Вокруг на тарелках пирог с грибами, пирог с ливером, с морковью, с капустой, блины, грибы, груды тушеного мяса, рыба, соленые грузди и мороженая брусника.

Поросенок пахнет забористей прочей снеди, перешибает запах хвои, сена, смолы, и Устин видит только его да бутылку коньяка, что жёлтой башней высится около поросенка.

— Матрёнушка, поди, уж пора? — Устин выглянул в кухню.

Матрёна, улыбчивая, умиленная и, вместе с тем, подтянутая, строгая, заправляет у печки работой батрачек и не слышит его.

— Матрёнушка, не пора ль разговляться? — напоминает Устин.

Торжественность праздника в новом доме, необычная ласковость мужа ещё больше умиляют Матрёну.
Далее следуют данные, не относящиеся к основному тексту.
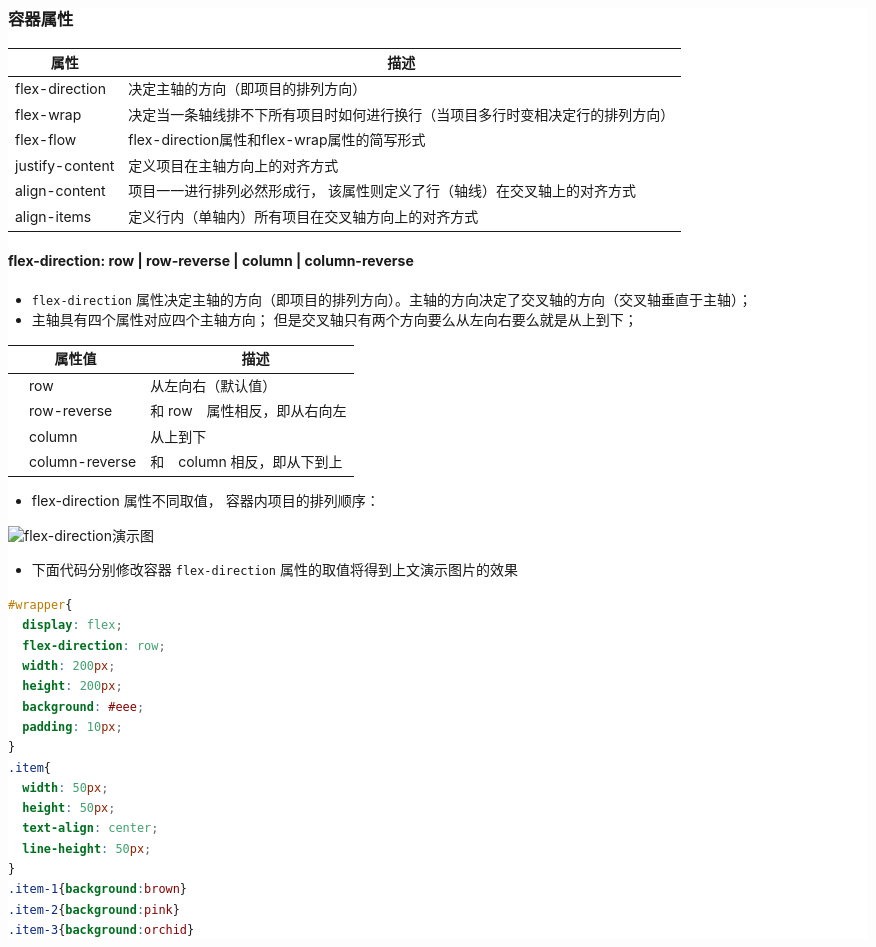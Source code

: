 ### 容器属性

| 属性   | 描述 　|
| ------ | ------ |
| flex-direction  | 决定主轴的方向（即项目的排列方向） |
| flex-wrap       | 决定当一条轴线排不下所有项目时如何进行换行（当项目多行时变相决定行的排列方向） |
| flex-flow       | flex-direction属性和flex-wrap属性的简写形式|
| justify-content | 定义项目在主轴方向上的对齐方式 |
| align-content   | 项目一一进行排列必然形成行， 该属性则定义了行（轴线）在交叉轴上的对齐方式|
| align-items     | 定义行内（单轴内）所有项目在交叉轴方向上的对齐方式 |

#### flex-direction: row | row-reverse | column | column-reverse

- `flex-direction` 属性决定主轴的方向（即项目的排列方向）。主轴的方向决定了交叉轴的方向（交叉轴垂直于主轴）；
- 主轴具有四个属性对应四个主轴方向； 但是交叉轴只有两个方向要么从左向右要么就是从上到下；

| 属性值 |　描述 |
| ------ | ------ |
|　row            | 从左向右（默认值） |
|　row-reverse    | 和 row　属性相反，即从右向左 |
|　column         | 从上到下|
|　column-reverse | 和　column 相反，即从下到上 |

- flex-direction 属性不同取值， 容器内项目的排列顺序：

![flex-direction演示图](../img/2018110410:52:00.png)

- 下面代码分别修改容器 `flex-direction` 属性的取值将得到上文演示图片的效果

```css
#wrapper{
  display: flex;
  flex-direction: row;
  width: 200px;
  height: 200px;
  background: #eee;
  padding: 10px;
}
.item{
  width: 50px;
  height: 50px;
  text-align: center;
  line-height: 50px;
}
.item-1{background:brown}
.item-2{background:pink}
.item-3{background:orchid}
```
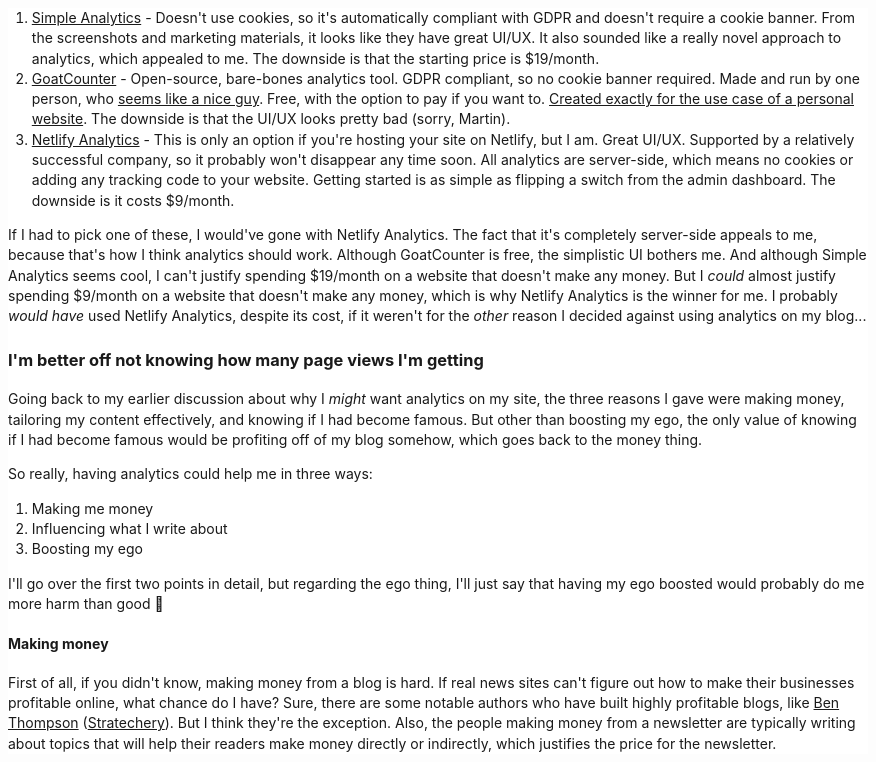 1. [Simple Analytics](https://simpleanalytics.com/) -
   Doesn't use cookies, so it's automatically compliant with GDPR and doesn't
   require a cookie banner. From the screenshots and marketing materials, it looks like they have
   great UI/UX. It also sounded like a really novel approach to analytics, which appealed to me.
   The downside is that the starting price is $19/month.
1. [GoatCounter](https://www.goatcounter.com/) -
   Open-source, bare-bones analytics tool. GDPR compliant, so no cookie banner required.
   Made and run by one person, who [seems like a nice guy](https://github.com/arp242).
   Free, with the option to pay if you want to.
   [Created exactly for the use case of a personal website](https://www.goatcounter.com/why).
   The downside is that the UI/UX looks pretty bad (sorry, Martin).
1. [Netlify Analytics](https://www.netlify.com/products/analytics/) -
   This is only an option if you're hosting your site on Netlify, but I am.
   Great UI/UX. Supported by a relatively successful company, so it probably won't disappear
   any time soon. All analytics are server-side, which means no cookies or adding
   any tracking code to your website. Getting started is as simple as flipping a switch
   from the admin dashboard. The downside is it costs $9/month.

If I had to pick one of these, I would've gone with Netlify Analytics. The fact that it's completely
server-side appeals to me, because that's how I think analytics should work. Although GoatCounter is free,
the simplistic UI bothers me. And although Simple Analytics seems cool, I can't justify spending $19/month
on a website that doesn't make any money. But I _could_ almost justify spending $9/month on a website
that doesn't make any money, which is why Netlify Analytics is the winner for me. I probably _would have_
used Netlify Analytics, despite its cost, if it weren't for the _other_ reason I decided against using
analytics on my blog...

### I'm better off not knowing how many page views I'm getting

Going back to my earlier discussion about why I _might_ want analytics on my site,
the three reasons I gave were making money, tailoring my content effectively, and knowing if I
had become famous. But other than boosting my ego, the only value of knowing if I had become famous
would be profiting off of my blog somehow, which goes back to the money thing.

So really, having analytics could help me in three ways:

1. Making me money
1. Influencing what I write about
1. Boosting my ego

I'll go over the first two points in detail, but regarding the ego thing, I'll just say
that having my ego boosted would probably do me more harm than good 🙂

#### Making money

First of all, if you didn't know, making money from a blog is hard. If real news sites
can't figure out how to make their businesses profitable online, what chance do I have?
Sure, there are some notable authors who have built highly profitable blogs,
like [Ben Thompson](https://www.vox.com/2017/2/14/14612178/ben-thompson-stratechery-publishing-news)
([Stratechery](https://stratechery.com/)). But I think they're the exception. Also, the
people making money from a newsletter are typically writing about topics that will help their readers
make money directly or indirectly, which justifies the price for the newsletter.
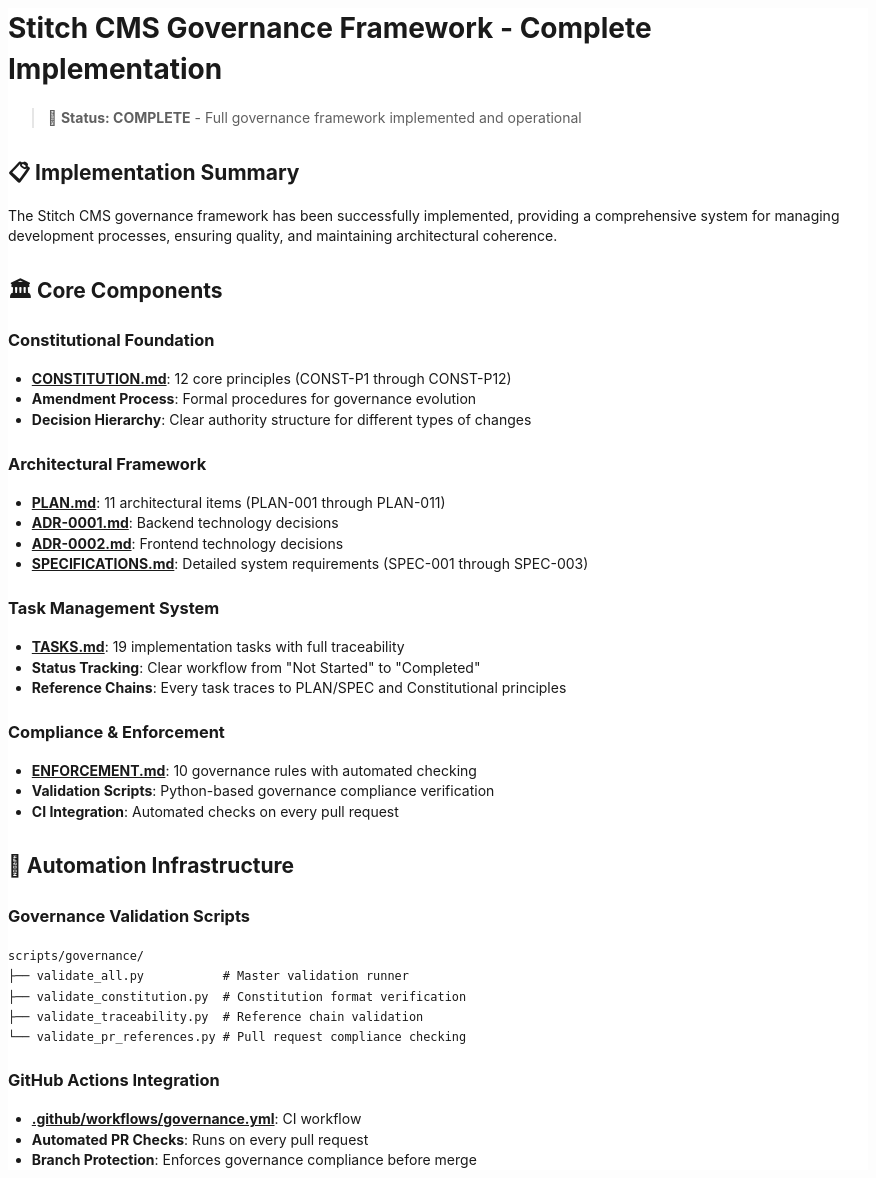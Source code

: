 # Stitch CMS Governance Framework - Complete Implementation

> 🎉 **Status: COMPLETE** - Full governance framework implemented and operational

## 📋 Implementation Summary

The Stitch CMS governance framework has been successfully implemented, providing a comprehensive system for managing development processes, ensuring quality, and maintaining architectural coherence.

## 🏛️ Core Components

### Constitutional Foundation
- **[CONSTITUTION.md](CONSTITUTION.md)**: 12 core principles (CONST-P1 through CONST-P12)
- **Amendment Process**: Formal procedures for governance evolution
- **Decision Hierarchy**: Clear authority structure for different types of changes

### Architectural Framework
- **[PLAN.md](PLAN.md)**: 11 architectural items (PLAN-001 through PLAN-011)
- **[ADR-0001.md](ADR-0001.md)**: Backend technology decisions
- **[ADR-0002.md](ADR-0002.md)**: Frontend technology decisions
- **[SPECIFICATIONS.md](SPECIFICATIONS.md)**: Detailed system requirements (SPEC-001 through SPEC-003)

### Task Management System
- **[TASKS.md](TASKS.md)**: 19 implementation tasks with full traceability
- **Status Tracking**: Clear workflow from "Not Started" to "Completed"
- **Reference Chains**: Every task traces to PLAN/SPEC and Constitutional principles

### Compliance & Enforcement
- **[ENFORCEMENT.md](ENFORCEMENT.md)**: 10 governance rules with automated checking
- **Validation Scripts**: Python-based governance compliance verification
- **CI Integration**: Automated checks on every pull request

## 🤖 Automation Infrastructure

### Governance Validation Scripts
```
scripts/governance/
├── validate_all.py           # Master validation runner
├── validate_constitution.py  # Constitution format verification
├── validate_traceability.py  # Reference chain validation
└── validate_pr_references.py # Pull request compliance checking
```

### GitHub Actions Integration
- **[.github/workflows/governance.yml](.github/workflows/governance.yml)**: CI workflow
- **Automated PR Checks**: Runs on every pull request
- **Branch Protection**: Enforces governance compliance before merge
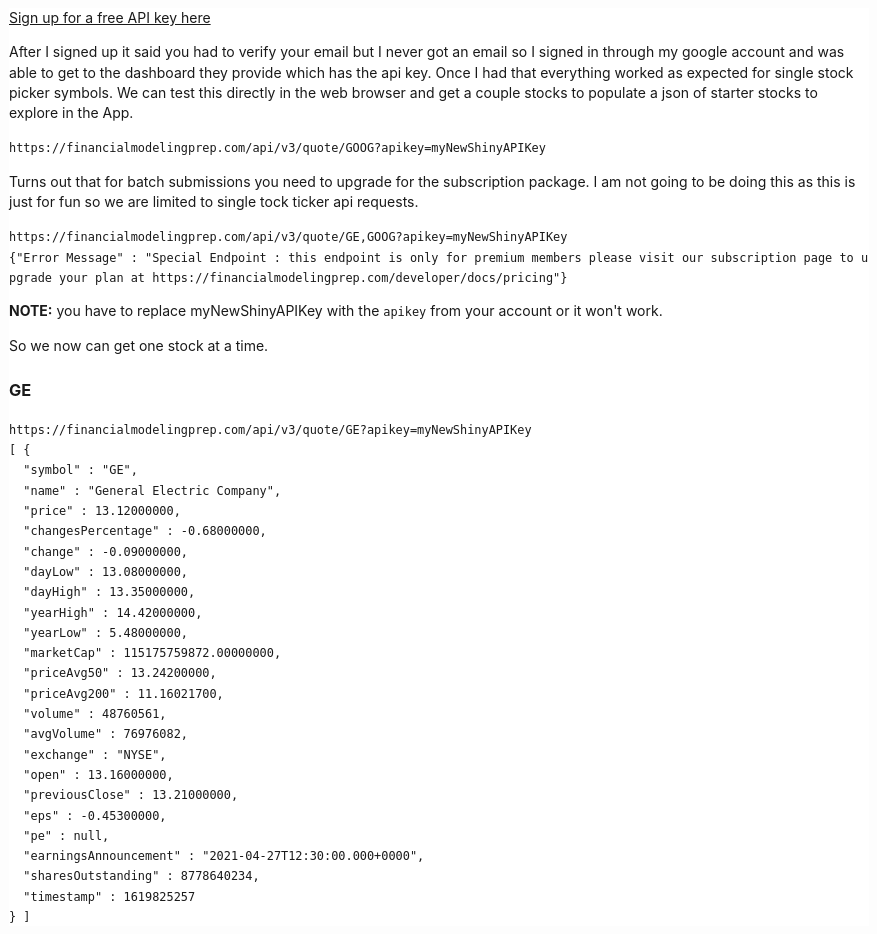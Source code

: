 
[Sign up for a free API key here](https://financialmodelingprep.com/login)

After I signed up it said you had to verify your email but I never got an email so I signed in through my google account and was able to get to the dashboard they provide which has the api key.  Once I had that everything worked as expected for single stock picker symbols. We can test this directly in the web browser and get a couple stocks to populate a json of starter stocks to explore in the App.

```
https://financialmodelingprep.com/api/v3/quote/GOOG?apikey=myNewShinyAPIKey
```

Turns out that for batch submissions you need to upgrade for the subscription package.  I am not going to be doing this as this is just for fun so we are limited to single tock ticker api requests.

```
https://financialmodelingprep.com/api/v3/quote/GE,GOOG?apikey=myNewShinyAPIKey
{"Error Message" : "Special Endpoint : this endpoint is only for premium members please visit our subscription page to upgrade your plan at https://financialmodelingprep.com/developer/docs/pricing"}
```

**NOTE:** you have to replace myNewShinyAPIKey with the `apikey` from your account or it won't work.

So we now can get one stock at a time.  

### GE

```
https://financialmodelingprep.com/api/v3/quote/GE?apikey=myNewShinyAPIKey
[ {
  "symbol" : "GE",
  "name" : "General Electric Company",
  "price" : 13.12000000,
  "changesPercentage" : -0.68000000,
  "change" : -0.09000000,
  "dayLow" : 13.08000000,
  "dayHigh" : 13.35000000,
  "yearHigh" : 14.42000000,
  "yearLow" : 5.48000000,
  "marketCap" : 115175759872.00000000,
  "priceAvg50" : 13.24200000,
  "priceAvg200" : 11.16021700,
  "volume" : 48760561,
  "avgVolume" : 76976082,
  "exchange" : "NYSE",
  "open" : 13.16000000,
  "previousClose" : 13.21000000,
  "eps" : -0.45300000,
  "pe" : null,
  "earningsAnnouncement" : "2021-04-27T12:30:00.000+0000",
  "sharesOutstanding" : 8778640234,
  "timestamp" : 1619825257
} ]
```
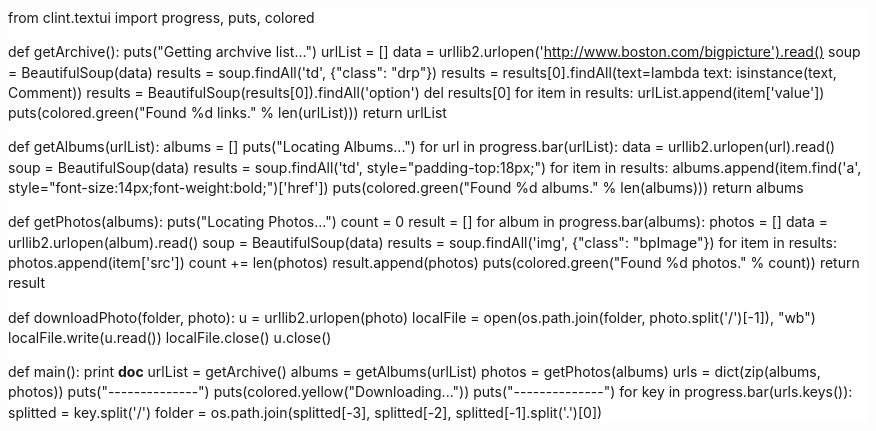 from clint.textui import progress, puts, colored


def getArchive():
    puts("Getting archvive list...")
    urlList = []
    data = urllib2.urlopen('http://www.boston.com/bigpicture').read()
    soup = BeautifulSoup(data)
    results = soup.findAll('td', {"class": "drp"})
    results = results[0].findAll(text=lambda text: isinstance(text, Comment))
    results = BeautifulSoup(results[0]).findAll('option')
    del results[0]
    for item in results:
        urlList.append(item['value'])
    puts(colored.green("Found %d links." % len(urlList)))
    return urlList


def getAlbums(urlList):
    albums = []
    puts("Locating Albums...")
    for url in progress.bar(urlList):
        data = urllib2.urlopen(url).read()
        soup = BeautifulSoup(data)
        results = soup.findAll('td', style="padding-top:18px;")
        for item in results:
            albums.append(item.find('a', style="font-size:14px;font-weight:bold;")['href'])
    puts(colored.green("Found %d albums." % len(albums)))
    return albums


def getPhotos(albums):
    puts("Locating Photos...")
    count = 0
    result = []
    for album in progress.bar(albums):
        photos = []
        data = urllib2.urlopen(album).read()
        soup = BeautifulSoup(data)
        results = soup.findAll('img', {"class": "bpImage"})
        for item in results:
            photos.append(item['src'])
        count += len(photos)
        result.append(photos)
    puts(colored.green("Found %d photos." % count))
    return result


def downloadPhoto(folder, photo):
    u = urllib2.urlopen(photo)
    localFile = open(os.path.join(folder, photo.split('/')[-1]), "wb")
    localFile.write(u.read())
    localFile.close()
    u.close()


def main():
    print __doc__
    urlList = getArchive()
    albums = getAlbums(urlList)
    photos = getPhotos(albums)
    urls = dict(zip(albums, photos))
    puts("--------------")
    puts(colored.yellow("Downloading..."))
    puts("--------------")
    for key in progress.bar(urls.keys()):
        splitted = key.split('/')
        folder = os.path.join(splitted[-3], splitted[-2], splitted[-1].split('.')[0])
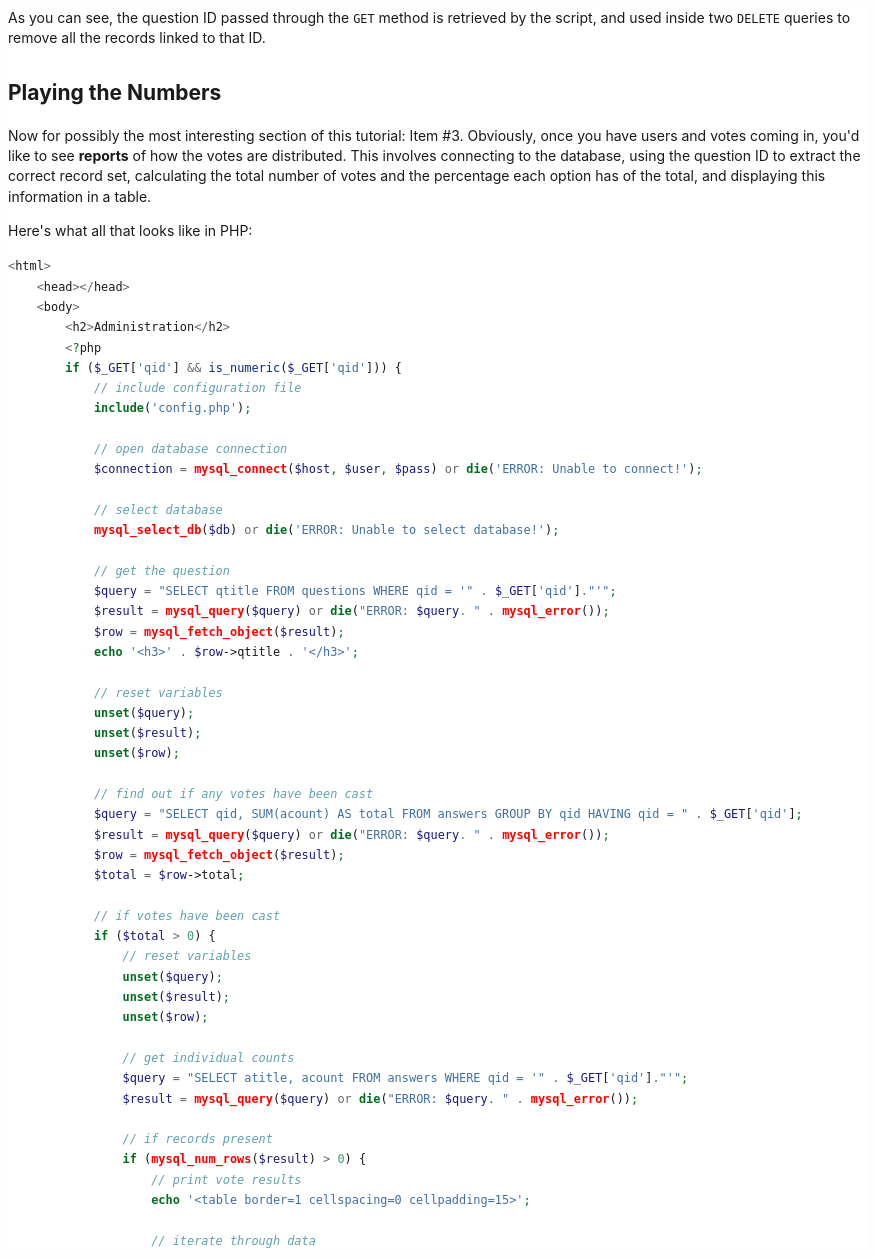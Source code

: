 As you can see, the question ID passed through the ```GET``` method is retrieved by the script, and used inside two ```DELETE``` queries to remove all the records linked to that ID.

## Playing the Numbers

Now for possibly the most interesting section of this tutorial: Item #3. Obviously, once you have users and votes coming in, you'd like to see **reports** of how the votes are distributed. This involves connecting to the database, using the question ID to extract the correct record set, calculating the total number of votes and the percentage each option has of the total, and displaying this information in a table.

Here's what all that looks like in PHP:

```php
<html>
    <head></head>
    <body>
        <h2>Administration</h2>
        <?php
        if ($_GET['qid'] && is_numeric($_GET['qid'])) {
            // include configuration file
            include('config.php');

            // open database connection
            $connection = mysql_connect($host, $user, $pass) or die('ERROR: Unable to connect!');

            // select database
            mysql_select_db($db) or die('ERROR: Unable to select database!');

            // get the question 
            $query = "SELECT qtitle FROM questions WHERE qid = '" . $_GET['qid']."'";
            $result = mysql_query($query) or die("ERROR: $query. " . mysql_error());
            $row = mysql_fetch_object($result);
            echo '<h3>' . $row->qtitle . '</h3>';

            // reset variables
            unset($query);
            unset($result);
            unset($row);

            // find out if any votes have been cast
            $query = "SELECT qid, SUM(acount) AS total FROM answers GROUP BY qid HAVING qid = " . $_GET['qid'];
            $result = mysql_query($query) or die("ERROR: $query. " . mysql_error());
            $row = mysql_fetch_object($result);
            $total = $row->total;

            // if votes have been cast
            if ($total > 0) {
                // reset variables
                unset($query);
                unset($result);
                unset($row);

                // get individual counts
                $query = "SELECT atitle, acount FROM answers WHERE qid = '" . $_GET['qid']."'";
                $result = mysql_query($query) or die("ERROR: $query. " . mysql_error());

                // if records present
                if (mysql_num_rows($result) > 0) {
                    // print vote results
                    echo '<table border=1 cellspacing=0 cellpadding=15>';

                    // iterate through data
```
Кутая плечи в янтарного цвета шаль, она неслышно плывет Устину навстречу.

— Потерпи, Устин Силантич, потерпи. Только што выбегала на крыльцо, небо все розовое, закат вовсю полыхает, а звезды ещё нет. Подожди немного, — и кричит, обернувшись к печи — Фроська! Не тряси холодец, не шишки с кедра обиваешь. Нагрей миску в воде, холодец сам из неё вывялится, глянцевитый, приглядный. Парашка, беги за пельменями. Катька, брось горшки мыть. Кутью надо делать. Господи, куда же отваренный рис затыркали?